Volatile organic compounds (VOCs) are released from various sources and are unsafe for human health. Porous materials are promising candidates for the adsorption of VOCs owing to their increased ratio of surface area to volume. In this study, activated carbon (AC) impregnated cellulose acetate (CA) electrospun mats were synthesized using electrospinning for the removal of VOCs from the air mixture of ACs, and CA solution was electrospun at different proportions (5%, 10%, and 15%) in a single nozzle system. The different AC amounts in the electrospun mats were distributed within the AC fibers. The adsorption capacities were measured for acetone, benzene, and dichloromethane, using quartz crystal microbalance.
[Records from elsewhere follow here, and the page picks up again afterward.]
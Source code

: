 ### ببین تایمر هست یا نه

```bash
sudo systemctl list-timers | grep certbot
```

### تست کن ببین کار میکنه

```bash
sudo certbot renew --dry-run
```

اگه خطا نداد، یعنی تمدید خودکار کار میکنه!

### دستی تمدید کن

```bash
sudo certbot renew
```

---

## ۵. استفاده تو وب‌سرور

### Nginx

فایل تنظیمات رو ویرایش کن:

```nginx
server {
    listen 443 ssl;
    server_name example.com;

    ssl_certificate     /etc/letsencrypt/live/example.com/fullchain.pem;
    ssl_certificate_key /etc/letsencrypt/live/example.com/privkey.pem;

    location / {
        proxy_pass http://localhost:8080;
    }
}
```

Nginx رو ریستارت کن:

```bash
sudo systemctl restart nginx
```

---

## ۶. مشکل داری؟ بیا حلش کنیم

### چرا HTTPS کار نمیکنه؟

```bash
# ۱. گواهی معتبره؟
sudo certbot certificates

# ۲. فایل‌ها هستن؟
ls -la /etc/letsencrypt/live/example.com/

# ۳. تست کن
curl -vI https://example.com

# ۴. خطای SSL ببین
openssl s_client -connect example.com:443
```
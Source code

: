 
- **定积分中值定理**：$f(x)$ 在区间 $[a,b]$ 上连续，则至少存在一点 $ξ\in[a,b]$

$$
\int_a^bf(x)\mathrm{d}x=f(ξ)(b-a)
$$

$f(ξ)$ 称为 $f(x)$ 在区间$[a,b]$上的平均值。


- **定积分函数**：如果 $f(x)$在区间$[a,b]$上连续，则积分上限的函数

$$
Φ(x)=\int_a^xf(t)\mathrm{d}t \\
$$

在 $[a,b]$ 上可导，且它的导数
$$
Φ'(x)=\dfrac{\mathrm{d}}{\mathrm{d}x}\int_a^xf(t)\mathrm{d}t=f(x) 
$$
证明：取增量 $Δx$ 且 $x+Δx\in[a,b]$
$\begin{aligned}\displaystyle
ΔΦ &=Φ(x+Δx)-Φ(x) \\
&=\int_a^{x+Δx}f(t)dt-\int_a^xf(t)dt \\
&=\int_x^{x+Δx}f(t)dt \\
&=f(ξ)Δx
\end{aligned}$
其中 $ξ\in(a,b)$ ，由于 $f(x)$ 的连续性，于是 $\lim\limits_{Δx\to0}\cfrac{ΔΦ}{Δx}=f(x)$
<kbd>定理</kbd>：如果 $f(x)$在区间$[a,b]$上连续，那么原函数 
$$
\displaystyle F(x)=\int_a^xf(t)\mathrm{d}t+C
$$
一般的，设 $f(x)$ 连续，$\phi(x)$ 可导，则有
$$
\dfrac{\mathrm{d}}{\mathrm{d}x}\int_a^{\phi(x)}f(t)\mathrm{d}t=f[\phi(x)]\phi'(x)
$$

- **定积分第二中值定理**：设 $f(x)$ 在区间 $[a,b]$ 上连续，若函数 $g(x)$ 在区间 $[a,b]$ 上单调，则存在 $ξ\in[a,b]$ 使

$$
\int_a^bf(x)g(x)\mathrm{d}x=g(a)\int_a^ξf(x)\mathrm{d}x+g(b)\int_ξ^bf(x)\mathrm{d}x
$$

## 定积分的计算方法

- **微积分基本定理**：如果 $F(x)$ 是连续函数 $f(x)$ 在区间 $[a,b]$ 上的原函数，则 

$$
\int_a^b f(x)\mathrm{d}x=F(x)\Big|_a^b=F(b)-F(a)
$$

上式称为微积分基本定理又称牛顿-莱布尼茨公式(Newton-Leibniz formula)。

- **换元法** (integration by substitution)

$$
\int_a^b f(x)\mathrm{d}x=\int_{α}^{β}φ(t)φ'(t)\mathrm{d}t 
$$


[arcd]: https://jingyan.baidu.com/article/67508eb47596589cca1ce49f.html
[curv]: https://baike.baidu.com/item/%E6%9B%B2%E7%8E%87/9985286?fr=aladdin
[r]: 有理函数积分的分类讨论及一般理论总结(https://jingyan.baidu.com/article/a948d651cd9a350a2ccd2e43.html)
The results elicited an increasing adsorption capacity trend as a function of the impregnation of ACs in the electrospun mats, while their capacities increased as a function of the AC concentration. Dichloromethane resulted in a faster adsorption process than acetone and benzene owing to its smaller molecular size. VOCs were desorbed with the N₂ gas purging, while VOCs were adsorbed at higher temperatures owing to the increased vapor pressures. The adsorption analysis using Dubinin-Astakhov equation showed that dichloromethane is more strongly adsorbed on mats.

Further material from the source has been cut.